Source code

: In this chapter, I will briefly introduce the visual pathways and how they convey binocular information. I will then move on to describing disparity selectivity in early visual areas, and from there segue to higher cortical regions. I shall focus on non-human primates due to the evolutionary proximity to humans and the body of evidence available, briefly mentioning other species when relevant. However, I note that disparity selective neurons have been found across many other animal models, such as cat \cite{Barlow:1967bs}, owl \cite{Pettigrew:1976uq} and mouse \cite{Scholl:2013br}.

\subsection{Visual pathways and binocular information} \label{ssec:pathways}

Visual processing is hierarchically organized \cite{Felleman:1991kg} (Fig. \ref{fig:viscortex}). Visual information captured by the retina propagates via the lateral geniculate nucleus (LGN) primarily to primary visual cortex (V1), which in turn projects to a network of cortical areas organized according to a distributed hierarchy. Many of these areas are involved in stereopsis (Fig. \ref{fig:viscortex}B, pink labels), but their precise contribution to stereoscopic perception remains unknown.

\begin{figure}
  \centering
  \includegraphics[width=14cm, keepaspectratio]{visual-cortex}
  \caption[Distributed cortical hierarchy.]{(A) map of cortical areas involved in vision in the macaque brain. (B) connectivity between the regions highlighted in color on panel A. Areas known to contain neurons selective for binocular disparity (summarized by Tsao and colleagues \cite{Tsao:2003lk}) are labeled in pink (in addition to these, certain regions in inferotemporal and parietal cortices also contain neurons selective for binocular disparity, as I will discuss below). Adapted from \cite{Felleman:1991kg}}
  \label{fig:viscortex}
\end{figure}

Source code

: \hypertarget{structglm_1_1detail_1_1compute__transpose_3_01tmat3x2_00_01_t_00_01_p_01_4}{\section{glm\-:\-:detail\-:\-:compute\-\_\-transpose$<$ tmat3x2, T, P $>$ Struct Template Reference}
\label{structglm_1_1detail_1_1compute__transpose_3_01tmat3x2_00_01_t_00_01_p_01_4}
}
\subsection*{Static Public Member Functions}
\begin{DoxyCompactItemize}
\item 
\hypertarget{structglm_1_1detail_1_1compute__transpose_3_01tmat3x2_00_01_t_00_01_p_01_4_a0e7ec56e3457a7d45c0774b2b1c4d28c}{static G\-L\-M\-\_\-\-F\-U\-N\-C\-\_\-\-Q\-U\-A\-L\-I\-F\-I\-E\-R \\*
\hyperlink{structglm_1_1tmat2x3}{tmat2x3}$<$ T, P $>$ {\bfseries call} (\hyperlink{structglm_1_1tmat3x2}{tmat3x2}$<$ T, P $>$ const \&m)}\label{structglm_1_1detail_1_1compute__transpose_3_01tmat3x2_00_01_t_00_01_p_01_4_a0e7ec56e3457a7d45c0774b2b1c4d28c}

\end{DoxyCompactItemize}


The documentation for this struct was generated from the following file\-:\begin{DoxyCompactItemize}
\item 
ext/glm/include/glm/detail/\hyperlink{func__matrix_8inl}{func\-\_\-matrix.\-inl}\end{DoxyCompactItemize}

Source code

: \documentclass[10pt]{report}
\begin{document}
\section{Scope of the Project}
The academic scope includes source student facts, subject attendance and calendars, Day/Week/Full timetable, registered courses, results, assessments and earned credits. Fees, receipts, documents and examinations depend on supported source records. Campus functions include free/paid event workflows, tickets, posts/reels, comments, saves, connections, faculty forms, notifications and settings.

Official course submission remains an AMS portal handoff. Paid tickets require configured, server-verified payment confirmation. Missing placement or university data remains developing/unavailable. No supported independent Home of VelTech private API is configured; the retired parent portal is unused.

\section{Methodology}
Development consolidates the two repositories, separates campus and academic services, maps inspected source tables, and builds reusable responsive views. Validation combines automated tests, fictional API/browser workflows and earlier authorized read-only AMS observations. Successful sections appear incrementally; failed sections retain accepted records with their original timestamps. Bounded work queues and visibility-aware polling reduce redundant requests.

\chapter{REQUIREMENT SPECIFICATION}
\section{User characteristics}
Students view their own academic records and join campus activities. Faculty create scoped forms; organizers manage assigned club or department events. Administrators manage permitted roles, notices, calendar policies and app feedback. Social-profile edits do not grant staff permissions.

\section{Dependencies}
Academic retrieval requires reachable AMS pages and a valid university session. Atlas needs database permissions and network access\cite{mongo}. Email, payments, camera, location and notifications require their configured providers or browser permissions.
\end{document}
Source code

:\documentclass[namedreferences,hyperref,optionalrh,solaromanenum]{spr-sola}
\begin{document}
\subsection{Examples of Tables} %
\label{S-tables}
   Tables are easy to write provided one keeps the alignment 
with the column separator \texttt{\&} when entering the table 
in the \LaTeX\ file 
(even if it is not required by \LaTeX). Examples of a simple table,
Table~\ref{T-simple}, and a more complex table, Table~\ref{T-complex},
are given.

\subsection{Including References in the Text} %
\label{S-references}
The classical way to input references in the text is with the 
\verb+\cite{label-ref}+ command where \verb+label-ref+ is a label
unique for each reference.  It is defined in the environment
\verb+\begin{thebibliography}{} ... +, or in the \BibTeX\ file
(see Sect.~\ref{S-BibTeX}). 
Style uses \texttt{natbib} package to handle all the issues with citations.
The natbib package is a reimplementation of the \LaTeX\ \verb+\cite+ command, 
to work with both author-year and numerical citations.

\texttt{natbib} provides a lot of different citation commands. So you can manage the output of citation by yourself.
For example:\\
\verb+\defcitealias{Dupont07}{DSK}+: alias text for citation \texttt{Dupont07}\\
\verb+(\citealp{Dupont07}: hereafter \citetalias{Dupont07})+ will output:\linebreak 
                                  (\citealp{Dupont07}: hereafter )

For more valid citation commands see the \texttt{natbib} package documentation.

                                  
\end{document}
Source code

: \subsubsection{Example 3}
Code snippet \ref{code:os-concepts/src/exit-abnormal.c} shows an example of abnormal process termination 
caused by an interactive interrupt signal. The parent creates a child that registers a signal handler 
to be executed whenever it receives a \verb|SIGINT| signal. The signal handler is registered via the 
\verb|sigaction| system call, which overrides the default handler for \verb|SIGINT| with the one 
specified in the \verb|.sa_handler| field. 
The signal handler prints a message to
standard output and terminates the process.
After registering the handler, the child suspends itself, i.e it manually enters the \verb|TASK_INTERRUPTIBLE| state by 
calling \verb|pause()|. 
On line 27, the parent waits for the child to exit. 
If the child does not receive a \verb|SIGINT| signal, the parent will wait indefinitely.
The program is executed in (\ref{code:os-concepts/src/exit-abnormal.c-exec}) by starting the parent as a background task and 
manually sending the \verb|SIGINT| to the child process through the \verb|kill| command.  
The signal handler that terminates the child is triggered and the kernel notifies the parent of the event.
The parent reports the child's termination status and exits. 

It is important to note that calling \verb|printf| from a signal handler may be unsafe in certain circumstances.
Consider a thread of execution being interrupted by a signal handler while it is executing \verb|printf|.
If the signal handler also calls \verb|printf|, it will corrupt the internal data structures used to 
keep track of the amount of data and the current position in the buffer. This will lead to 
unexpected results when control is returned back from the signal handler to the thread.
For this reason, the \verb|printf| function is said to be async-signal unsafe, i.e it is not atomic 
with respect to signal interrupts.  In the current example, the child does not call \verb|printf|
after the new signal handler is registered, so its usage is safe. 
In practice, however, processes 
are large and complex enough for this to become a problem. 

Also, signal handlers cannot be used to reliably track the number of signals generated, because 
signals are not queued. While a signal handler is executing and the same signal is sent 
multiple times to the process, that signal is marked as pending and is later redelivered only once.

——

_REQUIRED ACTION_: I'd like the material repeated word for word, please.

_THE COMPLETED TASK_:
Source code

: In this chapter, I will briefly introduce the visual pathways and how they convey binocular information. I will then move on to describing disparity selectivity in early visual areas, and from there segue to higher cortical regions. I shall focus on non-human primates due to the evolutionary proximity to humans and the body of evidence available, briefly mentioning other species when relevant. However, I note that disparity selective neurons have been found across many other animal models, such as cat \cite{Barlow:1967bs}, owl \cite{Pettigrew:1976uq} and mouse \cite{Scholl:2013br}.

\subsection{Visual pathways and binocular information} \label{ssec:pathways}

Visual processing is hierarchically organized \cite{Felleman:1991kg} (Fig. \ref{fig:viscortex}). Visual information captured by the retina propagates via the lateral geniculate nucleus (LGN) primarily to primary visual cortex (V1), which in turn projects to a network of cortical areas organized according to a distributed hierarchy. Many of these areas are involved in stereopsis (Fig. \ref{fig:viscortex}B, pink labels), but their precise contribution to stereoscopic perception remains unknown.

\begin{figure}
  \centering
  \includegraphics[width=14cm, keepaspectratio]{visual-cortex}
  \caption[Distributed cortical hierarchy.]{(A) map of cortical areas involved in vision in the macaque brain. (B) connectivity between the regions highlighted in color on panel A. Areas known to contain neurons selective for binocular disparity (summarized by Tsao and colleagues \cite{Tsao:2003lk}) are labeled in pink (in addition to these, certain regions in inferotemporal and parietal cortices also contain neurons selective for binocular disparity, as I will discuss below). Adapted from \cite{Felleman:1991kg}}
  \label{fig:viscortex}
\end{figure}

Source code

: \hypertarget{structglm_1_1detail_1_1compute__transpose_3_01tmat3x2_00_01_t_00_01_p_01_4}{\section{glm\-:\-:detail\-:\-:compute\-\_\-transpose$<$ tmat3x2, T, P $>$ Struct Template Reference}
\label{structglm_1_1detail_1_1compute__transpose_3_01tmat3x2_00_01_t_00_01_p_01_4}
}
\subsection*{Static Public Member Functions}
\begin{DoxyCompactItemize}
\item 
\hypertarget{structglm_1_1detail_1_1compute__transpose_3_01tmat3x2_00_01_t_00_01_p_01_4_a0e7ec56e3457a7d45c0774b2b1c4d28c}{static G\-L\-M\-\_\-\-F\-U\-N\-C\-\_\-\-Q\-U\-A\-L\-I\-F\-I\-E\-R \\*
\hyperlink{structglm_1_1tmat2x3}{tmat2x3}$<$ T, P $>$ {\bfseries call} (\hyperlink{structglm_1_1tmat3x2}{tmat3x2}$<$ T, P $>$ const \&m)}\label{structglm_1_1detail_1_1compute__transpose_3_01tmat3x2_00_01_t_00_01_p_01_4_a0e7ec56e3457a7d45c0774b2b1c4d28c}

\end{DoxyCompactItemize}


The documentation for this struct was generated from the following file\-:\begin{DoxyCompactItemize}
\item 
ext/glm/include/glm/detail/\hyperlink{func__matrix_8inl}{func\-\_\-matrix.\-inl}\end{DoxyCompactItemize}

Source code

: \documentclass[10pt]{report}
\begin{document}
\section{Scope of the Project}
The academic scope includes source student facts, subject attendance and calendars, Day/Week/Full timetable, registered courses, results, assessments and earned credits. Fees, receipts, documents and examinations depend on supported source records. Campus functions include free/paid event workflows, tickets, posts/reels, comments, saves, connections, faculty forms, notifications and settings.

Official course submission remains an AMS portal handoff. Paid tickets require configured, server-verified payment confirmation. Missing placement or university data remains developing/unavailable. No supported independent Home of VelTech private API is configured; the retired parent portal is unused.

\section{Methodology}
Development consolidates the two repositories, separates campus and academic services, maps inspected source tables, and builds reusable responsive views. Validation combines automated tests, fictional API/browser workflows and earlier authorized read-only AMS observations. Successful sections appear incrementally; failed sections retain accepted records with their original timestamps. Bounded work queues and visibility-aware polling reduce redundant requests.

\chapter{REQUIREMENT SPECIFICATION}
\section{User characteristics}
Students view their own academic records and join campus activities. Faculty create scoped forms; organizers manage assigned club or department events. Administrators manage permitted roles, notices, calendar policies and app feedback. Social-profile edits do not grant staff permissions.

\section{Dependencies}
Academic retrieval requires reachable AMS pages and a valid university session. Atlas needs database permissions and network access\cite{mongo}. Email, payments, camera, location and notifications require their configured providers or browser permissions.
\end{document}
Source code

:\documentclass[namedreferences,hyperref,optionalrh,solaromanenum]{spr-sola}
\begin{document}
\subsection{Examples of Tables} %
\label{S-tables}
   Tables are easy to write provided one keeps the alignment 
with the column separator \texttt{\&} when entering the table 
in the \LaTeX\ file 
(even if it is not required by \LaTeX). Examples of a simple table,
Table~\ref{T-simple}, and a more complex table, Table~\ref{T-complex},
are given.

\subsection{Including References in the Text} %
\label{S-references}
The classical way to input references in the text is with the 
\verb+\cite{label-ref}+ command where \verb+label-ref+ is a label
unique for each reference.  It is defined in the environment
\verb+\begin{thebibliography}{} ... +, or in the \BibTeX\ file
(see Sect.~\ref{S-BibTeX}). 
Style uses \texttt{natbib} package to handle all the issues with citations.
The natbib package is a reimplementation of the \LaTeX\ \verb+\cite+ command, 
to work with both author-year and numerical citations.

\texttt{natbib} provides a lot of different citation commands. So you can manage the output of citation by yourself.
For example:\\
\verb+\defcitealias{Dupont07}{DSK}+: alias text for citation \texttt{Dupont07}\\
\verb+(\citealp{Dupont07}: hereafter \citetalias{Dupont07})+ will output:\linebreak 
                                  (\citealp{Dupont07}: hereafter )

For more valid citation commands see the \texttt{natbib} package documentation.

                                  
\end{document}
Source code

: \subsubsection{Example 3}
Code snippet \ref{code:os-concepts/src/exit-abnormal.c} shows an example of abnormal process termination 
caused by an interactive interrupt signal. The parent creates a child that registers a signal handler 
to be executed whenever it receives a \verb|SIGINT| signal. The signal handler is registered via the 
\verb|sigaction| system call, which overrides the default handler for \verb|SIGINT| with the one 
specified in the \verb|.sa_handler| field. 
The signal handler prints a message to
standard output and terminates the process.
After registering the handler, the child suspends itself, i.e it manually enters the \verb|TASK_INTERRUPTIBLE| state by 
calling \verb|pause()|. 
On line 27, the parent waits for the child to exit. 
If the child does not receive a \verb|SIGINT| signal, the parent will wait indefinitely.
The program is executed in (\ref{code:os-concepts/src/exit-abnormal.c-exec}) by starting the parent as a background task and 
manually sending the \verb|SIGINT| to the child process through the \verb|kill| command.  
The signal handler that terminates the child is triggered and the kernel notifies the parent of the event.
The parent reports the child's termination status and exits. 

It is important to note that calling \verb|printf| from a signal handler may be unsafe in certain circumstances.
Consider a thread of execution being interrupted by a signal handler while it is executing \verb|printf|.
If the signal handler also calls \verb|printf|, it will corrupt the internal data structures used to 
keep track of the amount of data and the current position in the buffer. This will lead to 
unexpected results when control is returned back from the signal handler to the thread.
For this reason, the \verb|printf| function is said to be async-signal unsafe, i.e it is not atomic 
with respect to signal interrupts.  In the current example, the child does not call \verb|printf|
after the new signal handler is registered, so its usage is safe. 
In practice, however, processes 
are large and complex enough for this to become a problem. 

Also, signal handlers cannot be used to reliably track the number of signals generated, because 
signals are not queued. While a signal handler is executing and the same signal is sent 
multiple times to the process, that signal is marked as pending and is later redelivered only once.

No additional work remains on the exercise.